I'd personally be hyper-vigilant and avoid Cali (any part of it) if at all possible. It could be that Cali won't be affected whatsoever... but based on my intuition and the dialogue of some friends, I believe it will be. 

MARRES being activated could genuinely be an earnest attempt at rendering much-needed aid... but the best point in time to push any sort of agenda is after the fact that the citizenry has seen their fellow soldiers, the wardens of their country's security, bravely caravaning down their streets in full-military complement. 

Further, the ideal sort of person to push any agenda on is one made docile after having witnessed the efficiency and resolve with which the world's largest combined military dispatches ANY impediments it encounters.

Thoughts? Advice? Finger-words? Wanna call my bet?


----------



## Maxnomad (Oct 12, 2019)

So basically, big troop mobilization w no clear purpose?


----------



## Jerrell (Oct 12, 2019)

I've seen similar NAVADMINs for mobilization to assist civilian authorities. I'm not gonna look it up, but kinda reminds me of maybe post-Katrina?


----------



## EmmaAintDead (Oct 12, 2019)

There are multiple wildfires throughout near-residential and residential areas in N. LA right now and the heat map for potential affected zones stretches clear across the middle of California. From south LA to the Bay through Sacramento up to Redding. 

That's tens of thousands of square miles of potential kindling given the heat patterns right now.

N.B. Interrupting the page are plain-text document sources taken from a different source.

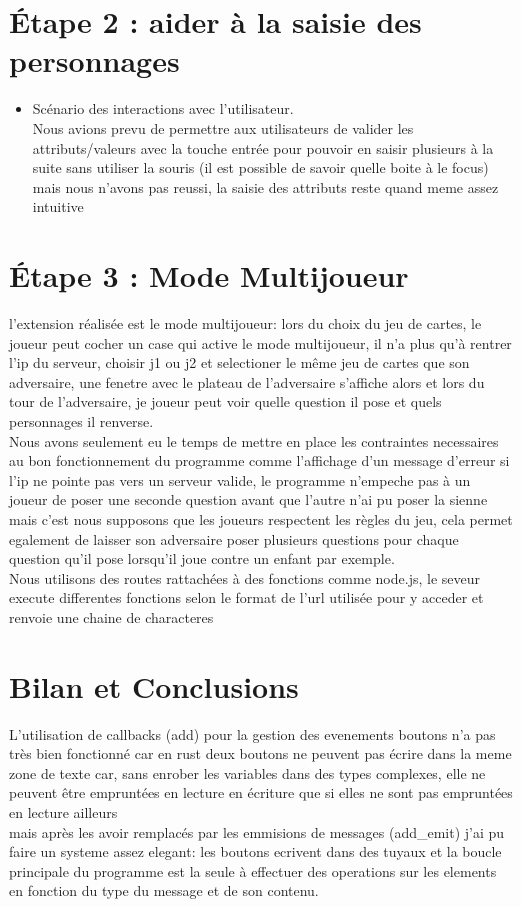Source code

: \documentclass[a4paper]{article}
\begin{document}
\section{Étape 2 : aider  à la saisie  des personnages}

\begin{itemize}
\item
  Scénario des interactions avec l'utilisateur.\\
  Nous avions prevu de permettre aux utilisateurs de valider les attributs/valeurs avec la touche entrée pour pouvoir en saisir plusieurs à la suite sans utiliser la souris (il est possible de savoir quelle boite à le focus) mais nous n'avons pas reussi, la saisie des attributs reste quand meme assez intuitive
\end{itemize}

\section{Étape 3 : Mode Multijoueur}

l'extension réalisée est le mode multijoueur: lors du choix du jeu de cartes, le joueur peut cocher un case qui active le mode multijoueur, il n'a plus qu'à rentrer l'ip du serveur, choisir j1 ou j2 et selectioner le même jeu de cartes que son adversaire, une fenetre avec le plateau de l'adversaire s'affiche alors et lors du tour de l'adversaire, je joueur peut voir quelle question il pose et quels personnages il renverse.\\
Nous avons seulement eu le temps de mettre en place les contraintes necessaires au bon fonctionnement du programme comme l'affichage d'un message d'erreur si l'ip ne pointe pas vers un serveur valide, le programme n'empeche pas à un joueur de poser une seconde question avant que l'autre n'ai pu poser la sienne mais c'est nous supposons que les joueurs respectent les règles du jeu, cela permet egalement de laisser son adversaire poser plusieurs questions pour chaque question qu'il pose lorsqu'il joue contre un enfant par exemple.\\

Nous utilisons des routes rattachées à des fonctions comme node.js, le seveur execute differentes fonctions selon le format de l'url utilisée pour y acceder et renvoie une chaine de characteres\\

\section{Bilan et Conclusions}

L'utilisation de callbacks (add) pour la gestion des evenements boutons n'a pas très bien fonctionné car en rust deux boutons ne peuvent pas écrire dans la meme zone de texte car, sans enrober les variables dans des types complexes, elle ne peuvent être empruntées en lecture en écriture que si elles ne sont pas empruntées en lecture ailleurs \\
mais après les avoir remplacés par les emmisions de messages (add\_emit) j'ai pu faire un systeme assez elegant: les boutons ecrivent dans des tuyaux et la boucle principale du programme est la seule à effectuer des operations sur les elements en fonction du type du message et de son contenu.
\end{document}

The likelihood that someone WON'T drop a cigarette in the wrong place at the wrong time is getting lower and lower. It's smart as hell to put the order out now, cause that's too big a target not to get hit.


----------



## Maxnomad (Oct 12, 2019)

Por que no los dos?

ICE fails to properly redact document, reveals location of future "urban warfare" training facility - https://www.newsweek.com/ice-fails-redact-document-reveals-location-urban-warfare-training-facility-1458732?fbclid=IwAR0lmQOn-nX_g3z5ds_6F5bZX3KZNQKembMBOGL1W_nQ0YoxzB40sbjIRlc


----------



## Deleted member 26446 (Oct 13, 2019)

@Jerrell yeah it looks fairly similar. Despite the dearth of any substantial, actionable info. Maybe they just got lazy and used a generic template.

@EmmaAintDead I'm hoping that's all that this is. Tragic that it's happening, but such is life. Just the way everything is presented has me suspicious is all--hopefully my suspicions are unfounded.

@Maxnomad yeah, essentially: no clarity forthcoming from the document in question. 

On ICE though... that's confusing lol. "We didn't have to redact it being as how the location was already released, but we're going to redact it anyway. Ok we're going to take backsies and just openly publish it now!" Sounds like the bureaucratic clusterfuck in full swing to me.


----------